Sunday, April 19, 2009

The Power of One: One to Many, Many to One

If there were any doubts left about the power of the individual via the internet to make a greater impact on the world than larger media organizations, the last week should have removed them. Ashton Kutcher beating out CNN as the first to reach 1MM followers on Twitter and Susan Boyle becoming an instant international success through YouTube are two stunning examples of how an individual can achieve far-reaching impact now through technology. True, Mr. Kutcher is a celebrity with a flair for geekiness, but it is conceivable that any savvy internet user with determination could have accomplished the same feat.

Power now resides in companies that are developing open platforms that allow individuals to build on, find fame, create new products, connect with friends, and reach new contacts and ideas. But this power is open, not controlling (See Jeff Jarvis, What would Google Do?). It finds value by holding people with a velvet glove. It embraces them and sends them on. It appears suddenly as a nudge, not necessarily as a banner hammer. Google, in fact, does no advertising, but controls most of it on the internet. Your success is their success. It’s shared. As is, Twitter’s, and Flickr’s, and Glam’s.
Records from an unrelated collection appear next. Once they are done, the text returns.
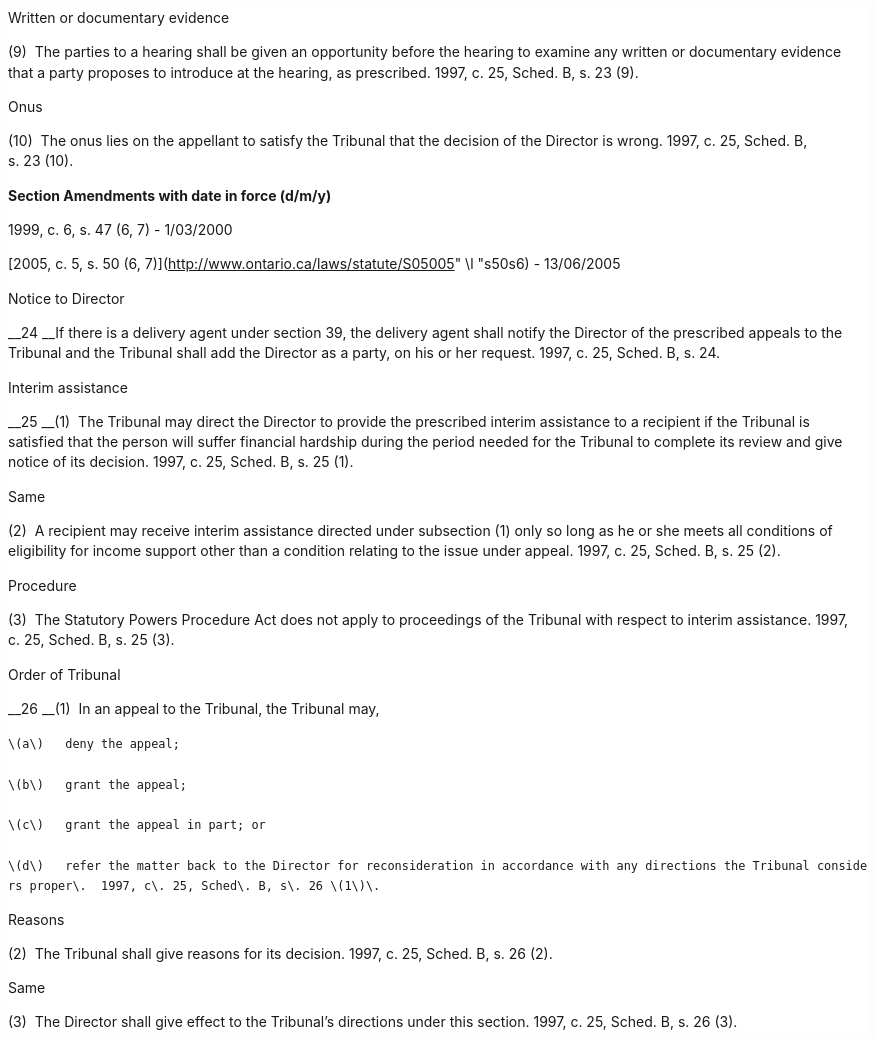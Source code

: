 Written or documentary evidence

\(9\)  The parties to a hearing shall be given an opportunity before the hearing to examine any written or documentary evidence that a party proposes to introduce at the hearing, as prescribed\.  1997, c\. 25, Sched\. B, s\. 23 \(9\)\.

Onus

\(10\)  The onus lies on the appellant to satisfy the Tribunal that the decision of the Director is wrong\.  1997, c\. 25, Sched\. B, s\. 23 \(10\)\.

__Section Amendments with date in force \(d/m/y\)__

1999, c\. 6, s\. 47 \(6, 7\) \- 1/03/2000

[2005, c\. 5, s\. 50 \(6, 7\)](http://www.ontario.ca/laws/statute/S05005" \l "s50s6) \- 13/06/2005

Notice to Director

<a id="BK24"></a>__24 __If there is a delivery agent under section 39, the delivery agent shall notify the Director of the prescribed appeals to the Tribunal and the Tribunal shall add the Director as a party, on his or her request\.  1997, c\. 25, Sched\. B, s\. 24\.

Interim assistance

<a id="BK25"></a>__25 __\(1\)  The Tribunal may direct the Director to provide the prescribed interim assistance to a recipient if the Tribunal is satisfied that the person will suffer financial hardship during the period needed for the Tribunal to complete its review and give notice of its decision\.  1997, c\. 25, Sched\. B, s\. 25 \(1\)\.

Same

\(2\)  A recipient may receive interim assistance directed under subsection \(1\) only so long as he or she meets all conditions of eligibility for income support other than a condition relating to the issue under appeal\.  1997, c\. 25, Sched\. B, s\. 25 \(2\)\.

Procedure

\(3\)  The Statutory Powers Procedure Act does not apply to proceedings of the Tribunal with respect to interim assistance\.  1997, c\. 25, Sched\. B, s\. 25 \(3\)\.

Order of Tribunal

<a id="BK26"></a>__26 __\(1\)  In an appeal to the Tribunal, the Tribunal may,

	\(a\)	deny the appeal;

	\(b\)	grant the appeal;

	\(c\)	grant the appeal in part; or

	\(d\)	refer the matter back to the Director for reconsideration in accordance with any directions the Tribunal considers proper\.  1997, c\. 25, Sched\. B, s\. 26 \(1\)\.

Reasons

\(2\)  The Tribunal shall give reasons for its decision\.  1997, c\. 25, Sched\. B, s\. 26 \(2\)\.

Same

\(3\)  The Director shall give effect to the Tribunal’s directions under this section\.  1997, c\. 25, Sched\. B, s\. 26 \(3\)\.
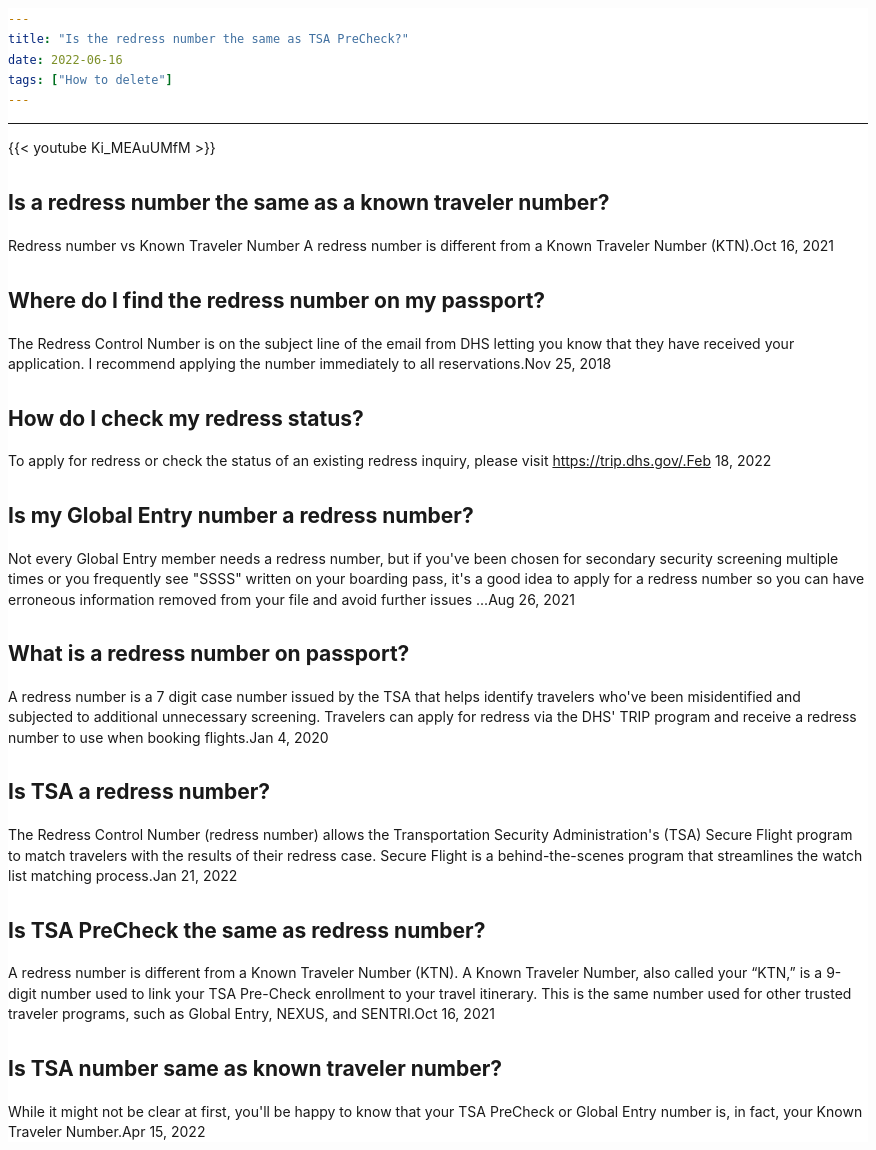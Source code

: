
 ```yaml
---
title: "Is the redress number the same as TSA PreCheck?"
date: 2022-06-16
tags: ["How to delete"]
---
```


---
{{< youtube Ki_MEAuUMfM >}}
## Is a redress number the same as a known traveler number?
Redress number vs Known Traveler Number A redress number is different from a Known Traveler Number (KTN).Oct 16, 2021

## Where do I find the redress number on my passport?
The Redress Control Number is on the subject line of the email from DHS letting you know that they have received your application. I recommend applying the number immediately to all reservations.Nov 25, 2018

## How do I check my redress status?
To apply for redress or check the status of an existing redress inquiry, please visit https://trip.dhs.gov/.Feb 18, 2022

## Is my Global Entry number a redress number?
Not every Global Entry member needs a redress number, but if you've been chosen for secondary security screening multiple times or you frequently see "SSSS" written on your boarding pass, it's a good idea to apply for a redress number so you can have erroneous information removed from your file and avoid further issues ...Aug 26, 2021

## What is a redress number on passport?
A redress number is a 7 digit case number issued by the TSA that helps identify travelers who've been misidentified and subjected to additional unnecessary screening. Travelers can apply for redress via the DHS' TRIP program and receive a redress number to use when booking flights.Jan 4, 2020

## Is TSA a redress number?
The Redress Control Number (redress number) allows the Transportation Security Administration's (TSA) Secure Flight program to match travelers with the results of their redress case. Secure Flight is a behind-the-scenes program that streamlines the watch list matching process.Jan 21, 2022

## Is TSA PreCheck the same as redress number?
A redress number is different from a Known Traveler Number (KTN). A Known Traveler Number, also called your “KTN,” is a 9-digit number used to link your TSA Pre-Check enrollment to your travel itinerary. This is the same number used for other trusted traveler programs, such as Global Entry, NEXUS, and SENTRI.Oct 16, 2021

## Is TSA number same as known traveler number?
While it might not be clear at first, you'll be happy to know that your TSA PreCheck or Global Entry number is, in fact, your Known Traveler Number.Apr 15, 2022
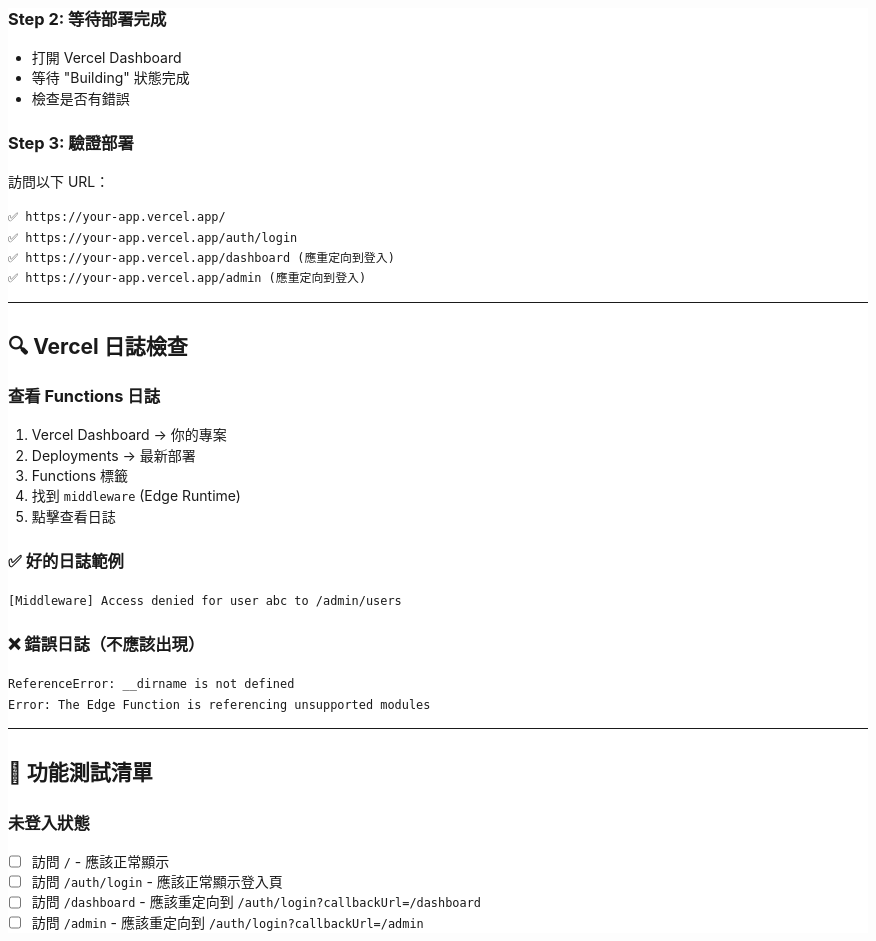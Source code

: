 ### Step 2: 等待部署完成

- 打開 Vercel Dashboard
- 等待 "Building" 狀態完成
- 檢查是否有錯誤

### Step 3: 驗證部署

訪問以下 URL：

```
✅ https://your-app.vercel.app/
✅ https://your-app.vercel.app/auth/login
✅ https://your-app.vercel.app/dashboard (應重定向到登入)
✅ https://your-app.vercel.app/admin (應重定向到登入)
```

---

## 🔍 Vercel 日誌檢查

### 查看 Functions 日誌

1. Vercel Dashboard → 你的專案
2. Deployments → 最新部署
3. Functions 標籤
4. 找到 `middleware` (Edge Runtime)
5. 點擊查看日誌

### ✅ 好的日誌範例

```
[Middleware] Access denied for user abc to /admin/users
```

### ❌ 錯誤日誌（不應該出現）

```
ReferenceError: __dirname is not defined
Error: The Edge Function is referencing unsupported modules
```

---

## 🧪 功能測試清單

### 未登入狀態

- [ ] 訪問 `/` - 應該正常顯示
- [ ] 訪問 `/auth/login` - 應該正常顯示登入頁
- [ ] 訪問 `/dashboard` - 應該重定向到 `/auth/login?callbackUrl=/dashboard`
- [ ] 訪問 `/admin` - 應該重定向到 `/auth/login?callbackUrl=/admin`
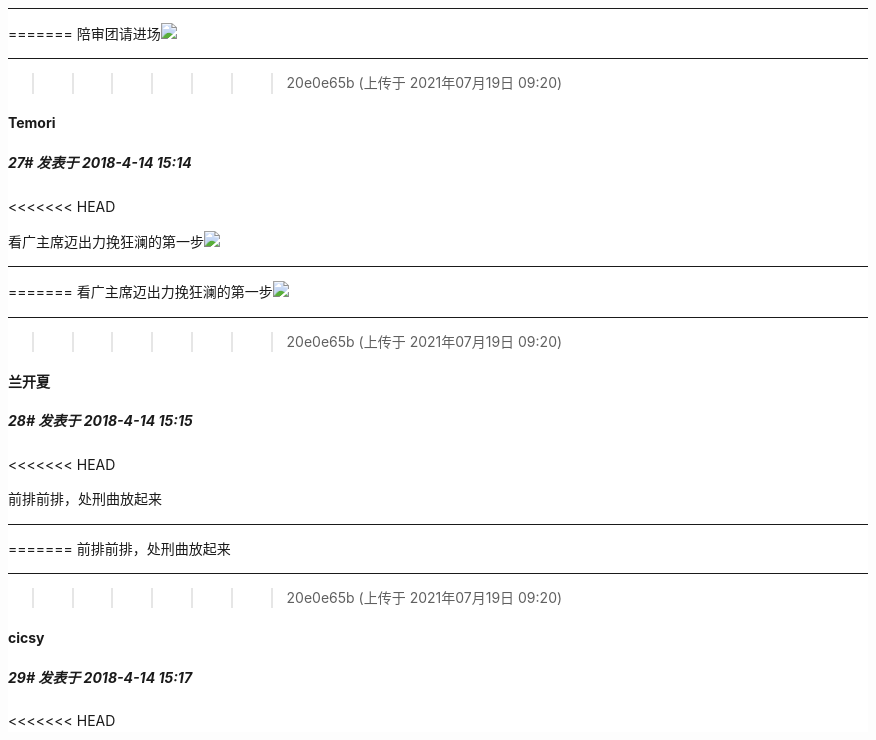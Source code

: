 

*****
=======
陪审团请进场<img src="https://static.saraba1st.com/image/smiley/face2017/065.png" referrerpolicy="no-referrer">


*****
>>>>>>> 20e0e65b (上传于 2021年07月19日 09:20)

####  Temori  
##### 27#       发表于 2018-4-14 15:14


<<<<<<< HEAD


看广主席迈出力挽狂澜的第一步<img src="https://static.saraba1st.com/image/smiley/face2017/061.gif" referrerpolicy="no-referrer">







*****
=======
看广主席迈出力挽狂澜的第一步<img src="https://static.saraba1st.com/image/smiley/face2017/061.gif" referrerpolicy="no-referrer">


*****
>>>>>>> 20e0e65b (上传于 2021年07月19日 09:20)

####  兰开夏  
##### 28#       发表于 2018-4-14 15:15


<<<<<<< HEAD


前排前排，处刑曲放起来







*****
=======
前排前排，处刑曲放起来


*****
>>>>>>> 20e0e65b (上传于 2021年07月19日 09:20)

####  cicsy  
##### 29#       发表于 2018-4-14 15:17


<<<<<<< HEAD
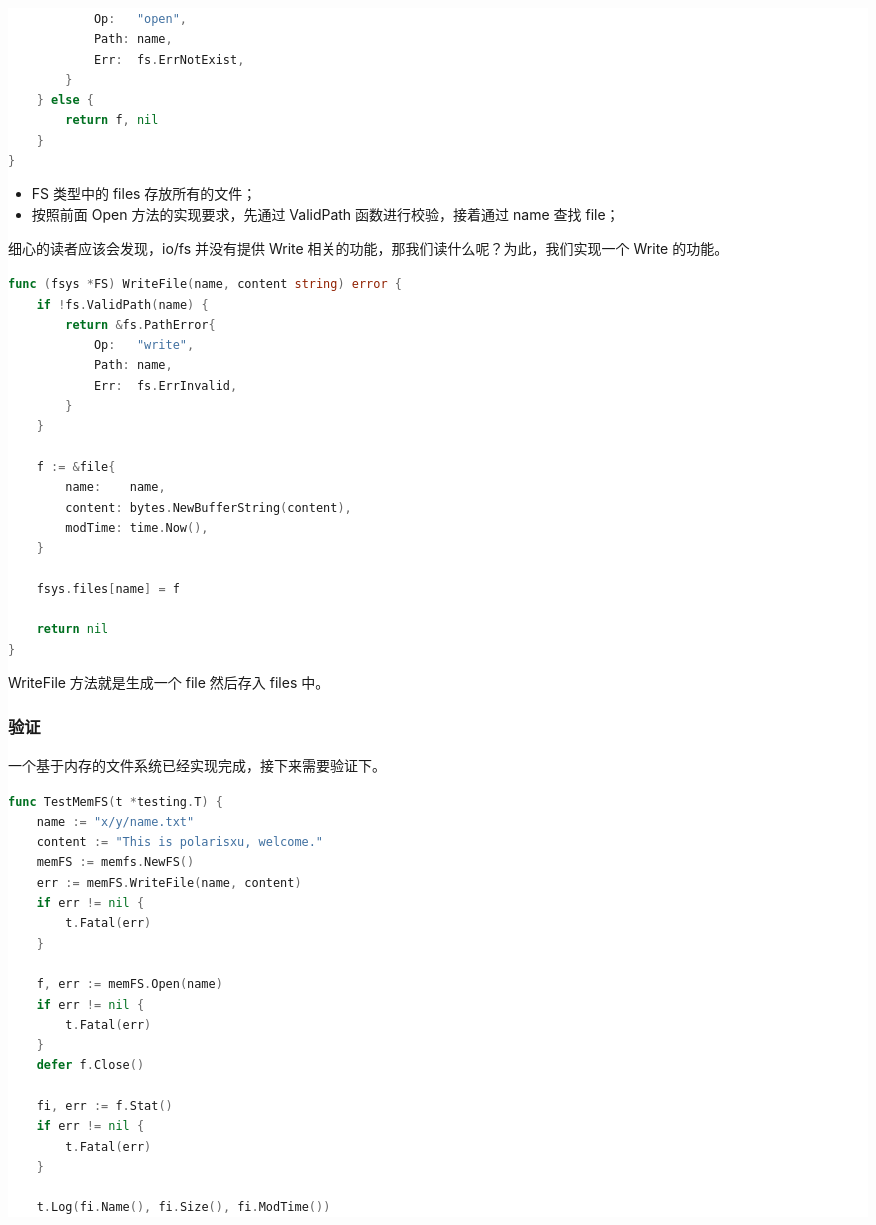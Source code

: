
 ```go
			Op:   "open",
			Path: name,
			Err:  fs.ErrNotExist,
		}
	} else {
		return f, nil
	}
}
```

- FS 类型中的 files 存放所有的文件；
- 按照前面 Open 方法的实现要求，先通过 ValidPath 函数进行校验，接着通过 name 查找 file；

细心的读者应该会发现，io/fs 并没有提供 Write 相关的功能，那我们读什么呢？为此，我们实现一个 Write 的功能。

```go
func (fsys *FS) WriteFile(name, content string) error {
	if !fs.ValidPath(name) {
		return &fs.PathError{
			Op:   "write",
			Path: name,
			Err:  fs.ErrInvalid,
		}
	}

	f := &file{
		name:    name,
		content: bytes.NewBufferString(content),
		modTime: time.Now(),
	}

	fsys.files[name] = f

	return nil
}
```

WriteFile 方法就是生成一个 file 然后存入 files 中。

### 验证 ###

一个基于内存的文件系统已经实现完成，接下来需要验证下。

```go
func TestMemFS(t *testing.T) {
	name := "x/y/name.txt"
	content := "This is polarisxu, welcome."
	memFS := memfs.NewFS()
	err := memFS.WriteFile(name, content)
	if err != nil {
		t.Fatal(err)
	}

	f, err := memFS.Open(name)
	if err != nil {
		t.Fatal(err)
	}
	defer f.Close()

	fi, err := f.Stat()
	if err != nil {
		t.Fatal(err)
	}

	t.Log(fi.Name(), fi.Size(), fi.ModTime())

```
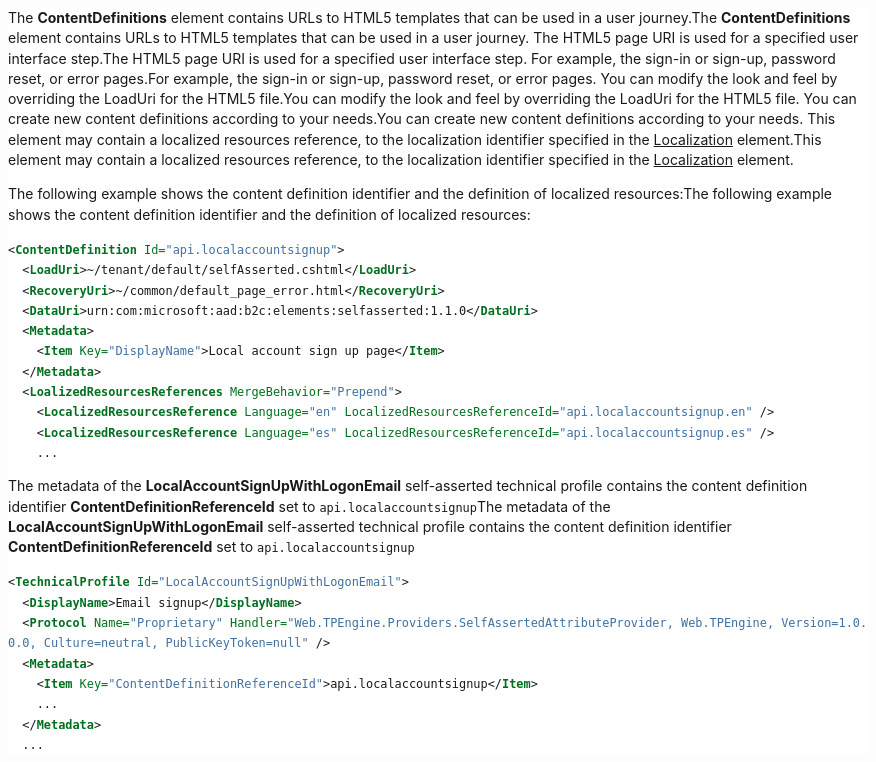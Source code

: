<span data-ttu-id="66db7-110">The **ContentDefinitions** element contains URLs to HTML5 templates that can be used in a user journey.</span><span class="sxs-lookup"><span data-stu-id="66db7-110">The **ContentDefinitions** element contains URLs to HTML5 templates that can be used in a user journey.</span></span> <span data-ttu-id="66db7-111">The HTML5 page URI is used for a specified user interface step.</span><span class="sxs-lookup"><span data-stu-id="66db7-111">The HTML5 page URI is used for a specified user interface step.</span></span> <span data-ttu-id="66db7-112">For example, the sign-in or sign-up, password reset, or error pages.</span><span class="sxs-lookup"><span data-stu-id="66db7-112">For example, the sign-in or sign-up, password reset, or error pages.</span></span> <span data-ttu-id="66db7-113">You can modify the look and feel by overriding the LoadUri for the HTML5 file.</span><span class="sxs-lookup"><span data-stu-id="66db7-113">You can modify the look and feel by overriding the LoadUri for the HTML5 file.</span></span> <span data-ttu-id="66db7-114">You can create new content definitions according to your needs.</span><span class="sxs-lookup"><span data-stu-id="66db7-114">You can create new content definitions according to your needs.</span></span> <span data-ttu-id="66db7-115">This element may contain a localized resources reference, to the localization identifier specified in the [Localization](localization.md) element.</span><span class="sxs-lookup"><span data-stu-id="66db7-115">This element may contain a localized resources reference, to the localization identifier specified in the [Localization](localization.md) element.</span></span>

<span data-ttu-id="66db7-116">The following example shows the content definition identifier and the definition of localized resources:</span><span class="sxs-lookup"><span data-stu-id="66db7-116">The following example shows the content definition identifier and the definition of localized resources:</span></span>

```XML
<ContentDefinition Id="api.localaccountsignup">
  <LoadUri>~/tenant/default/selfAsserted.cshtml</LoadUri>
  <RecoveryUri>~/common/default_page_error.html</RecoveryUri>
  <DataUri>urn:com:microsoft:aad:b2c:elements:selfasserted:1.1.0</DataUri>
  <Metadata>
    <Item Key="DisplayName">Local account sign up page</Item>
  </Metadata>
  <LoalizedResourcesReferences MergeBehavior="Prepend">
    <LocalizedResourcesReference Language="en" LocalizedResourcesReferenceId="api.localaccountsignup.en" />
    <LocalizedResourcesReference Language="es" LocalizedResourcesReferenceId="api.localaccountsignup.es" />
    ...
```

<span data-ttu-id="66db7-117">The metadata of the **LocalAccountSignUpWithLogonEmail** self-asserted technical profile contains the content definition identifier **ContentDefinitionReferenceId** set to `api.localaccountsignup`</span><span class="sxs-lookup"><span data-stu-id="66db7-117">The metadata of the **LocalAccountSignUpWithLogonEmail** self-asserted technical profile contains the content definition identifier **ContentDefinitionReferenceId** set to `api.localaccountsignup`</span></span>

```XML
<TechnicalProfile Id="LocalAccountSignUpWithLogonEmail">
  <DisplayName>Email signup</DisplayName>
  <Protocol Name="Proprietary" Handler="Web.TPEngine.Providers.SelfAssertedAttributeProvider, Web.TPEngine, Version=1.0.0.0, Culture=neutral, PublicKeyToken=null" />
  <Metadata>
    <Item Key="ContentDefinitionReferenceId">api.localaccountsignup</Item>
    ...
  </Metadata>
  ...
```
Sharing and openness are not ideas that we normally associate with capitalism, but the new economy and the new wave of retailing will utilize sharing and openness as cornerstones of business. The sooner retailers understand that the blueprint for building successful retail organizations has fundamentally altered, the sooner we will see all retail outlets—bricks and mortar, catalogs, and ecommerce—accommodating the individual rather than winning them over for a one-time purchase often at a discounted price or with free shipping.